== Segment start ==

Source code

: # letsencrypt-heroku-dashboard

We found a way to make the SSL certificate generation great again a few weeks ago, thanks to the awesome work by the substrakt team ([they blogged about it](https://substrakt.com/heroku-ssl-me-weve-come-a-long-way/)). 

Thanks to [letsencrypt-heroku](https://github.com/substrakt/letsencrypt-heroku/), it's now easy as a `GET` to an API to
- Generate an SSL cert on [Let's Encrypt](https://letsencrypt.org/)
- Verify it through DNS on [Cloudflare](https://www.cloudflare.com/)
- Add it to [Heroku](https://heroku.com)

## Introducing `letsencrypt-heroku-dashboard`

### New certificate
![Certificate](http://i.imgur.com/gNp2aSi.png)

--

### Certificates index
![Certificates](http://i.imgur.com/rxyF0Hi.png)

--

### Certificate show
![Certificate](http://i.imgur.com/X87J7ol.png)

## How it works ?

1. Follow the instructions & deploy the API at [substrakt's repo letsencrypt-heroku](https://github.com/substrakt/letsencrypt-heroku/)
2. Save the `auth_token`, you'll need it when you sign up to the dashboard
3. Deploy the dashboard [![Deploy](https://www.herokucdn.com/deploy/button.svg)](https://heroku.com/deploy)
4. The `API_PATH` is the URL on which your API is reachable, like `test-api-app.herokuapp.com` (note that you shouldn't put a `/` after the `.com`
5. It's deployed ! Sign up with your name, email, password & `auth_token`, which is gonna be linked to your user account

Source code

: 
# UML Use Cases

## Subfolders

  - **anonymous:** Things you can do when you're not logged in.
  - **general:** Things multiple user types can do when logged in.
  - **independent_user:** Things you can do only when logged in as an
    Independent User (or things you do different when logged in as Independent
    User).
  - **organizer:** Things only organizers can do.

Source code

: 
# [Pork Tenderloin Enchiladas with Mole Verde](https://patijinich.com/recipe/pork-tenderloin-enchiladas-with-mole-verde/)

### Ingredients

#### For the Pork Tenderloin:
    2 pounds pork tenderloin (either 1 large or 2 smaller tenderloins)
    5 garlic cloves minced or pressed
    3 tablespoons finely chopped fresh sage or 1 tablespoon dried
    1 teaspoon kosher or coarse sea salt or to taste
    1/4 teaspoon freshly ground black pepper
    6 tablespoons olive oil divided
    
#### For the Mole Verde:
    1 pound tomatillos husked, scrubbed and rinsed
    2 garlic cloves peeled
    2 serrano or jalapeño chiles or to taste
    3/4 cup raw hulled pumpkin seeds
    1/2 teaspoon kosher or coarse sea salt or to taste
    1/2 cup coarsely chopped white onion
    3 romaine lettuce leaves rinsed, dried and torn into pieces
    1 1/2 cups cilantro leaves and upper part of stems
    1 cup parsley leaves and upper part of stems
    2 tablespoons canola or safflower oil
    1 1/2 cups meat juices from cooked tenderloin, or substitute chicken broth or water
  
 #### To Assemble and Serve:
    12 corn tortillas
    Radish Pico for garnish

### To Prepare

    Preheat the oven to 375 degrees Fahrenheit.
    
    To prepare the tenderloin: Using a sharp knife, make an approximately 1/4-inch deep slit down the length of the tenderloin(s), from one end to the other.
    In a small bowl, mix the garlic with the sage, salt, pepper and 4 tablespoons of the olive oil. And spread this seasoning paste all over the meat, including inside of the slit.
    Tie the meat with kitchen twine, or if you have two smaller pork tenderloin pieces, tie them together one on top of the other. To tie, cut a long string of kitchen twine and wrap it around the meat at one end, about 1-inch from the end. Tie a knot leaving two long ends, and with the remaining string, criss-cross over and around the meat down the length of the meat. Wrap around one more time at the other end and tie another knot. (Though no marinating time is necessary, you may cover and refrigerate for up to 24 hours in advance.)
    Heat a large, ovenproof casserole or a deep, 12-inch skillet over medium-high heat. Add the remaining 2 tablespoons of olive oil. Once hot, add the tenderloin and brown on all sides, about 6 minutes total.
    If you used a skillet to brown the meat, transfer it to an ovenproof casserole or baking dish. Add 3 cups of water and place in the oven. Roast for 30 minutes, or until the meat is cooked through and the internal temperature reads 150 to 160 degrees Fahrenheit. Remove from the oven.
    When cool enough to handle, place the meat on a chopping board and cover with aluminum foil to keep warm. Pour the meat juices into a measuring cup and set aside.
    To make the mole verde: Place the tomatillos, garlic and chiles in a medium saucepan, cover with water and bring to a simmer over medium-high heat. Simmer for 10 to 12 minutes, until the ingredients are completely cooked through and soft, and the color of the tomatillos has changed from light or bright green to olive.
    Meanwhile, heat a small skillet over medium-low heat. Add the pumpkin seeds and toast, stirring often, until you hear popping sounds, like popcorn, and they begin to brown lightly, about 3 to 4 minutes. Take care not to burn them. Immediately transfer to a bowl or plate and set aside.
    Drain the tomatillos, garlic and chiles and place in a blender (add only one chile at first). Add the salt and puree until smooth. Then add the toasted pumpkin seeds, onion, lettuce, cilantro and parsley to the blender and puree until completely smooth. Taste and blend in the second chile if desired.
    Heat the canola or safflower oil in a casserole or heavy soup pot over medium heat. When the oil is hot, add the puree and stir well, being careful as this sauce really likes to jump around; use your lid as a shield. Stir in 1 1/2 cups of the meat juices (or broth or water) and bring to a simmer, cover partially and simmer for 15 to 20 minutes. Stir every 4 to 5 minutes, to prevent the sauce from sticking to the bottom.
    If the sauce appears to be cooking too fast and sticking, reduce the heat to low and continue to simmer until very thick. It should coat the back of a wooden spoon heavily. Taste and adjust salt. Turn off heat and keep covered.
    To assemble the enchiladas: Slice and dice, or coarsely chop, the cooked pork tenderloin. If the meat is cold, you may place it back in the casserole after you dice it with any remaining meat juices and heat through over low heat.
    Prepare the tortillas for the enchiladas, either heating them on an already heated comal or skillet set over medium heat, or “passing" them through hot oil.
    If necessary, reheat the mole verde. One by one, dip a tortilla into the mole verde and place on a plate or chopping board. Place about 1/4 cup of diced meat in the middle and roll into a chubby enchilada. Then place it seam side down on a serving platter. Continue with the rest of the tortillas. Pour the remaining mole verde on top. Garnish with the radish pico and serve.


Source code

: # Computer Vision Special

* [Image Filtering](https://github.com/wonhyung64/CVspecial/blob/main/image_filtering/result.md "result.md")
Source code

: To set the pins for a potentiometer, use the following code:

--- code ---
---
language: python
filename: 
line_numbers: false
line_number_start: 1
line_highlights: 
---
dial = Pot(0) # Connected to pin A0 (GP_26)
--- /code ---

== Segment end ==

Work to complete ▸ Copy the entries above exactly, so that each line matches the original.

Response for this exercise ▸
Source code

: # letsencrypt-heroku-dashboard

We found a way to make the SSL certificate generation great again a few weeks ago, thanks to the awesome work by the substrakt team ([they blogged about it](https://substrakt.com/heroku-ssl-me-weve-come-a-long-way/)). 

Thanks to [letsencrypt-heroku](https://github.com/substrakt/letsencrypt-heroku/), it's now easy as a `GET` to an API to
- Generate an SSL cert on [Let's Encrypt](https://letsencrypt.org/)
- Verify it through DNS on [Cloudflare](https://www.cloudflare.com/)
- Add it to [Heroku](https://heroku.com)

## Introducing `letsencrypt-heroku-dashboard`

### New certificate
![Certificate](http://i.imgur.com/gNp2aSi.png)

--

### Certificates index
![Certificates](http://i.imgur.com/rxyF0Hi.png)

--

### Certificate show
![Certificate](http://i.imgur.com/X87J7ol.png)

## How it works ?

1. Follow the instructions & deploy the API at [substrakt's repo letsencrypt-heroku](https://github.com/substrakt/letsencrypt-heroku/)
2. Save the `auth_token`, you'll need it when you sign up to the dashboard
3. Deploy the dashboard [![Deploy](https://www.herokucdn.com/deploy/button.svg)](https://heroku.com/deploy)
4. The `API_PATH` is the URL on which your API is reachable, like `test-api-app.herokuapp.com` (note that you shouldn't put a `/` after the `.com`
5. It's deployed ! Sign up with your name, email, password & `auth_token`, which is gonna be linked to your user account

Source code

: 
# UML Use Cases

## Subfolders

  - **anonymous:** Things you can do when you're not logged in.
  - **general:** Things multiple user types can do when logged in.
  - **independent_user:** Things you can do only when logged in as an
    Independent User (or things you do different when logged in as Independent
    User).
  - **organizer:** Things only organizers can do.

Source code

: 
# [Pork Tenderloin Enchiladas with Mole Verde](https://patijinich.com/recipe/pork-tenderloin-enchiladas-with-mole-verde/)

### Ingredients

#### For the Pork Tenderloin:
    2 pounds pork tenderloin (either 1 large or 2 smaller tenderloins)
    5 garlic cloves minced or pressed
    3 tablespoons finely chopped fresh sage or 1 tablespoon dried
    1 teaspoon kosher or coarse sea salt or to taste
    1/4 teaspoon freshly ground black pepper
    6 tablespoons olive oil divided
    
#### For the Mole Verde:
    1 pound tomatillos husked, scrubbed and rinsed
    2 garlic cloves peeled
    2 serrano or jalapeño chiles or to taste
    3/4 cup raw hulled pumpkin seeds
    1/2 teaspoon kosher or coarse sea salt or to taste
    1/2 cup coarsely chopped white onion
    3 romaine lettuce leaves rinsed, dried and torn into pieces
    1 1/2 cups cilantro leaves and upper part of stems
    1 cup parsley leaves and upper part of stems
    2 tablespoons canola or safflower oil
    1 1/2 cups meat juices from cooked tenderloin, or substitute chicken broth or water
  
 #### To Assemble and Serve:
    12 corn tortillas
    Radish Pico for garnish

### To Prepare

    Preheat the oven to 375 degrees Fahrenheit.
    
    To prepare the tenderloin: Using a sharp knife, make an approximately 1/4-inch deep slit down the length of the tenderloin(s), from one end to the other.
    In a small bowl, mix the garlic with the sage, salt, pepper and 4 tablespoons of the olive oil. And spread this seasoning paste all over the meat, including inside of the slit.
    Tie the meat with kitchen twine, or if you have two smaller pork tenderloin pieces, tie them together one on top of the other. To tie, cut a long string of kitchen twine and wrap it around the meat at one end, about 1-inch from the end. Tie a knot leaving two long ends, and with the remaining string, criss-cross over and around the meat down the length of the meat. Wrap around one more time at the other end and tie another knot. (Though no marinating time is necessary, you may cover and refrigerate for up to 24 hours in advance.)
    Heat a large, ovenproof casserole or a deep, 12-inch skillet over medium-high heat. Add the remaining 2 tablespoons of olive oil. Once hot, add the tenderloin and brown on all sides, about 6 minutes total.
    If you used a skillet to brown the meat, transfer it to an ovenproof casserole or baking dish. Add 3 cups of water and place in the oven. Roast for 30 minutes, or until the meat is cooked through and the internal temperature reads 150 to 160 degrees Fahrenheit. Remove from the oven.
    When cool enough to handle, place the meat on a chopping board and cover with aluminum foil to keep warm. Pour the meat juices into a measuring cup and set aside.
    To make the mole verde: Place the tomatillos, garlic and chiles in a medium saucepan, cover with water and bring to a simmer over medium-high heat. Simmer for 10 to 12 minutes, until the ingredients are completely cooked through and soft, and the color of the tomatillos has changed from light or bright green to olive.
    Meanwhile, heat a small skillet over medium-low heat. Add the pumpkin seeds and toast, stirring often, until you hear popping sounds, like popcorn, and they begin to brown lightly, about 3 to 4 minutes. Take care not to burn them. Immediately transfer to a bowl or plate and set aside.
    Drain the tomatillos, garlic and chiles and place in a blender (add only one chile at first). Add the salt and puree until smooth. Then add the toasted pumpkin seeds, onion, lettuce, cilantro and parsley to the blender and puree until completely smooth. Taste and blend in the second chile if desired.
    Heat the canola or safflower oil in a casserole or heavy soup pot over medium heat. When the oil is hot, add the puree and stir well, being careful as this sauce really likes to jump around; use your lid as a shield. Stir in 1 1/2 cups of the meat juices (or broth or water) and bring to a simmer, cover partially and simmer for 15 to 20 minutes. Stir every 4 to 5 minutes, to prevent the sauce from sticking to the bottom.
    If the sauce appears to be cooking too fast and sticking, reduce the heat to low and continue to simmer until very thick. It should coat the back of a wooden spoon heavily. Taste and adjust salt. Turn off heat and keep covered.
    To assemble the enchiladas: Slice and dice, or coarsely chop, the cooked pork tenderloin. If the meat is cold, you may place it back in the casserole after you dice it with any remaining meat juices and heat through over low heat.
    Prepare the tortillas for the enchiladas, either heating them on an already heated comal or skillet set over medium heat, or “passing" them through hot oil.
    If necessary, reheat the mole verde. One by one, dip a tortilla into the mole verde and place on a plate or chopping board. Place about 1/4 cup of diced meat in the middle and roll into a chubby enchilada. Then place it seam side down on a serving platter. Continue with the rest of the tortillas. Pour the remaining mole verde on top. Garnish with the radish pico and serve.


Source code

: # Computer Vision Special

* [Image Filtering](https://github.com/wonhyung64/CVspecial/blob/main/image_filtering/result.md "result.md")
Source code

: To set the pins for a potentiometer, use the following code:

--- code ---
---
language: python
filename: 
line_numbers: false
line_number_start: 1
line_highlights: 
---
dial = Pot(0) # Connected to pin A0 (GP_26)
--- /code ---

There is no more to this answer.